* **WORK INSTRUCTION**:
The lines below that include "permanently" are to be found and copied.

Data excerpts
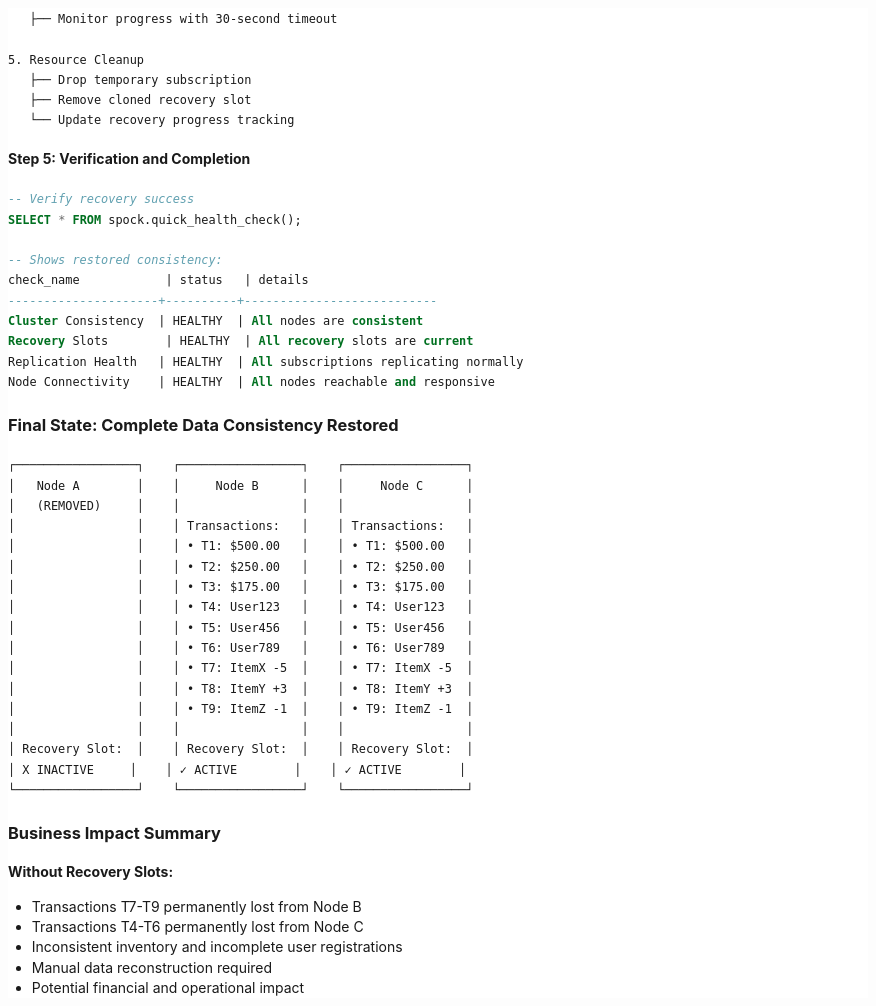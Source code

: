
 ```
   ├── Monitor progress with 30-second timeout

5. Resource Cleanup
   ├── Drop temporary subscription
   ├── Remove cloned recovery slot
   └── Update recovery progress tracking
```

#### Step 5: Verification and Completion

```sql
-- Verify recovery success
SELECT * FROM spock.quick_health_check();

-- Shows restored consistency:
check_name            | status   | details
---------------------+----------+---------------------------
Cluster Consistency  | HEALTHY  | All nodes are consistent
Recovery Slots        | HEALTHY  | All recovery slots are current
Replication Health   | HEALTHY  | All subscriptions replicating normally
Node Connectivity    | HEALTHY  | All nodes reachable and responsive
```

### Final State: Complete Data Consistency Restored

```
┌─────────────────┐    ┌─────────────────┐    ┌─────────────────┐
│   Node A        │    │     Node B      │    │     Node C      │
│   (REMOVED)     │    │                 │    │                 │
│                 │    │ Transactions:   │    │ Transactions:   │
│                 │    │ • T1: $500.00   │    │ • T1: $500.00   │
│                 │    │ • T2: $250.00   │    │ • T2: $250.00   │
│                 │    │ • T3: $175.00   │    │ • T3: $175.00   │
│                 │    │ • T4: User123   │    │ • T4: User123   │
│                 │    │ • T5: User456   │    │ • T5: User456   │
│                 │    │ • T6: User789   │    │ • T6: User789   │
│                 │    │ • T7: ItemX -5  │    │ • T7: ItemX -5  │
│                 │    │ • T8: ItemY +3  │    │ • T8: ItemY +3  │
│                 │    │ • T9: ItemZ -1  │    │ • T9: ItemZ -1  │
│                 │    │                 │    │                 │
│ Recovery Slot:  │    │ Recovery Slot:  │    │ Recovery Slot:  │
│ X INACTIVE     │    │ ✓ ACTIVE        │    │ ✓ ACTIVE        │
└─────────────────┘    └─────────────────┘    └─────────────────┘
```

### Business Impact Summary

**Without Recovery Slots:**
- Transactions T7-T9 permanently lost from Node B
- Transactions T4-T6 permanently lost from Node C
- Inconsistent inventory and incomplete user registrations
- Manual data reconstruction required
- Potential financial and operational impact
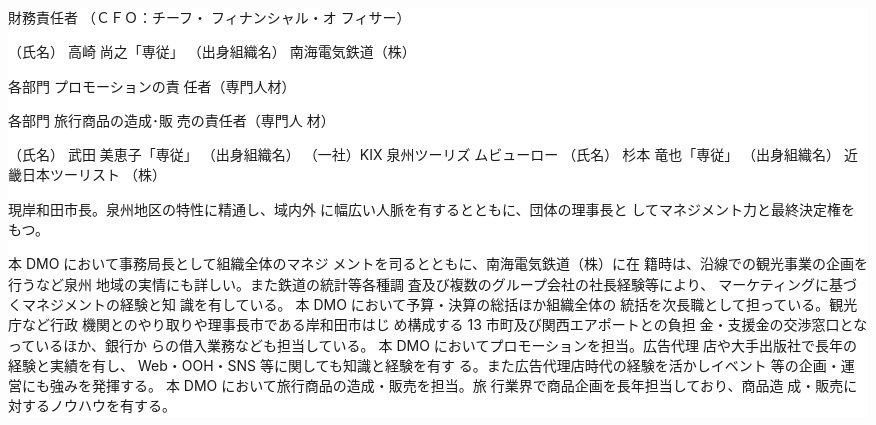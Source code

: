 財務責任者
（ＣＦＯ：チーフ・
フィナンシャル・オ
フィサー）

（氏名）
高崎  尚之「専従」
（出身組織名）
南海電気鉄道（株）

各部門
プロモーションの責
任者（専門人材）

各部門
旅行商品の造成･販
売の責任者（専門人
材）

（氏名）
武田  美恵子「専従」
（出身組織名）
（一社）KIX 泉州ツーリズ
ムビューロー
（氏名）
杉本  竜也「専従」
（出身組織名）
近畿日本ツーリスト
（株）

現岸和田市長。泉州地区の特性に精通し、域内外
に幅広い人脈を有するとともに、団体の理事長と
してマネジメント力と最終決定権をもつ。

本 DMO において事務局長として組織全体のマネジ
メントを司るとともに、南海電気鉄道（株）に在
籍時は、沿線での観光事業の企画を行うなど泉州
地域の実情にも詳しい。また鉄道の統計等各種調
査及び複数のグループ会社の社長経験等により、
マーケティングに基づくマネジメントの経験と知
識を有している。
本 DMO において予算・決算の総括ほか組織全体の
統括を次長職として担っている。観光庁など行政
機関とのやり取りや理事長市である岸和田市はじ
め構成する 13 市町及び関西エアポートとの負担
金・支援金の交渉窓口となっているほか、銀行か
らの借入業務なども担当している。
本 DMO においてプロモーションを担当。広告代理
店や大手出版社で長年の経験と実績を有し、
Web・OOH・SNS 等に関しても知識と経験を有す
る。また広告代理店時代の経験を活かしイベント
等の企画・運営にも強みを発揮する。
本 DMO において旅行商品の造成・販売を担当。旅
行業界で商品企画を長年担当しており、商品造
成・販売に対するノウハウを有する。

* **ANSWER SPACE**:
- Transactions T7-T9 permanently lost from Node B
- Transactions T4-T6 permanently lost from Node C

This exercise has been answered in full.